Come Saturday, No. 10 LSU will be tested by arguably its first opponent of 2013 whose defense is deserving of SEC praise—Florida.
And the Gators will certainly have redemption on their minds following a lackluster performance two years in Baton Rouge, La., that ended in a 38-10 loss to the Tigers.
It'll surely be a game of differing identities and strengths.
LSU ranks atop the SEC in almost every statistical category, including total yards, while Florida boasts arguably the best defense in the country despite the absence of Dominique Easley.
Consider this: LSU leads the SEC with 75 pass plays of 10 yards or more, while Florida leads the league allowing just 27 such plays.
Certainly, Saturday's game remains a critical step in both team's drive to win the SEC.
Florida has yet to face a passing offense capable of stretching the field vertically, minus the Gators' contest versus the Hurricanes on Sept. 8. Florida surrendered 162 passing yards and two scores, including a 52-yard touchdown.
With the likely return of cornerback Marcus Roberson, who has been hobbled by a persistent knee injury, Florida will stand a better chance versus a wildly productive LSU passing offense led by quarterback Zach Mettenberger.
Under the tutelage of offensive coordinator Cam Cameron, the Tigers are averaging 45.5 points per game, almost two touchdowns more than the team averaged last season under then-coordinator Greg Studrawa.

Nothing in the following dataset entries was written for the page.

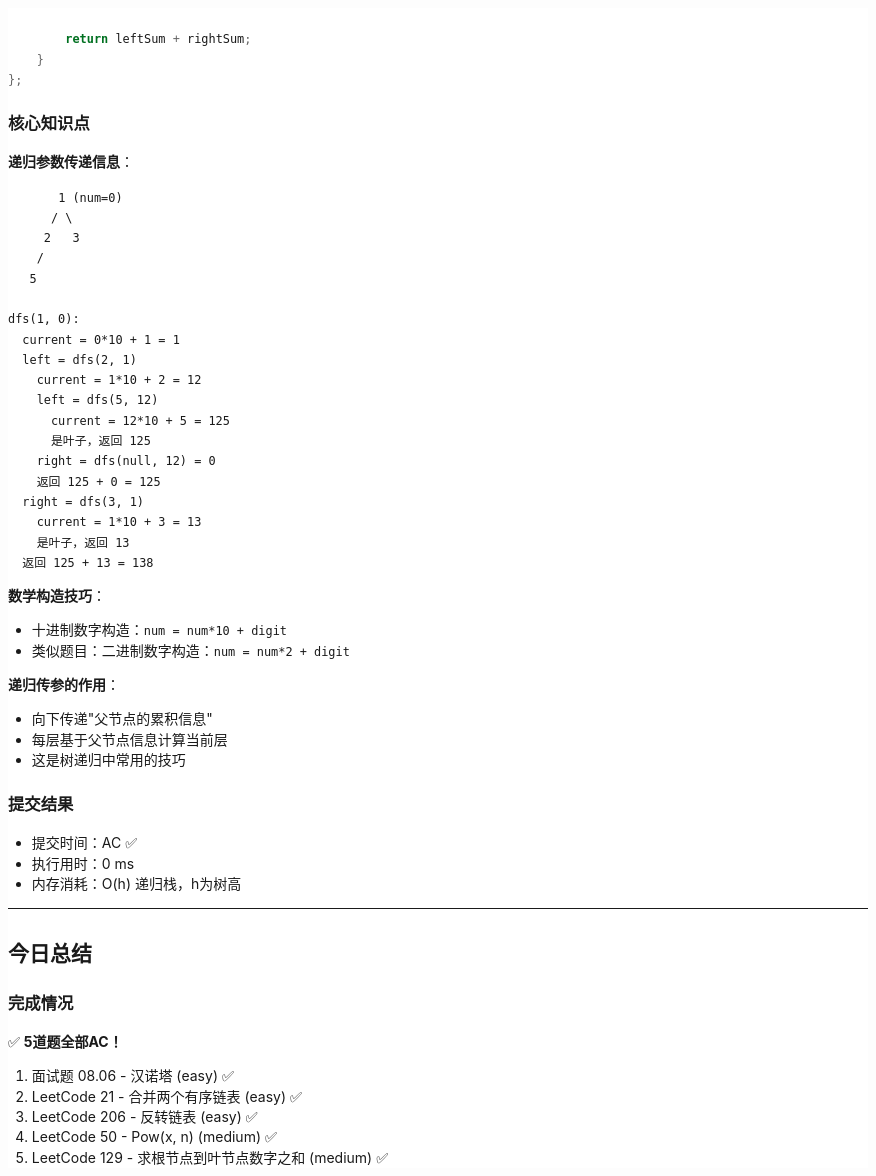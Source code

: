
 ```cpp
        
        return leftSum + rightSum;
    }
};
```

### 核心知识点

**递归参数传递信息**：
```
       1 (num=0)
      / \
     2   3
    /
   5

dfs(1, 0):
  current = 0*10 + 1 = 1
  left = dfs(2, 1)
    current = 1*10 + 2 = 12
    left = dfs(5, 12)
      current = 12*10 + 5 = 125
      是叶子，返回 125
    right = dfs(null, 12) = 0
    返回 125 + 0 = 125
  right = dfs(3, 1)
    current = 1*10 + 3 = 13
    是叶子，返回 13
  返回 125 + 13 = 138
```

**数学构造技巧**：
- 十进制数字构造：`num = num*10 + digit`
- 类似题目：二进制数字构造：`num = num*2 + digit`

**递归传参的作用**：
- 向下传递"父节点的累积信息"
- 每层基于父节点信息计算当前层
- 这是树递归中常用的技巧

### 提交结果
- 提交时间：AC ✅
- 执行用时：0 ms
- 内存消耗：O(h) 递归栈，h为树高

---

## 今日总结

### 完成情况
✅ **5道题全部AC！**
1. 面试题 08.06 - 汉诺塔 (easy) ✅
2. LeetCode 21 - 合并两个有序链表 (easy) ✅
3. LeetCode 206 - 反转链表 (easy) ✅
4. LeetCode 50 - Pow(x, n) (medium) ✅
5. LeetCode 129 - 求根节点到叶节点数字之和 (medium) ✅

Not coincidentally, Mettenberger has thrown for 1,738 yards and 15 passing touchdowns, the most through the first six games in school history.
With go-to targets in Odell Beckham Jr. and Jarvis Landry—who rank third and fourth in the SEC in receiving yards, respectively—LSU has proved to be explosive throughout 2013.
Fortunately for Florida, however, secondary help isn't hard to come by.
Loucheiz Purifoy is coming off a productive showing versus Arkansas last Saturday, and playing opposite of him is freshman Vernon Hargreaves III, who leads the team with three interceptions through five games.
In 2013, the Gators are allowing just 149 passing yards per game, a trend that has stayed relatively consistent since Florida last played LSU.
Regardless of the outcome, Saturday's game will be a tale of polar opposites. Smashmouth versus finesse. An unstoppable force versus an immovable object. And above all else, it'll be one hell of a game.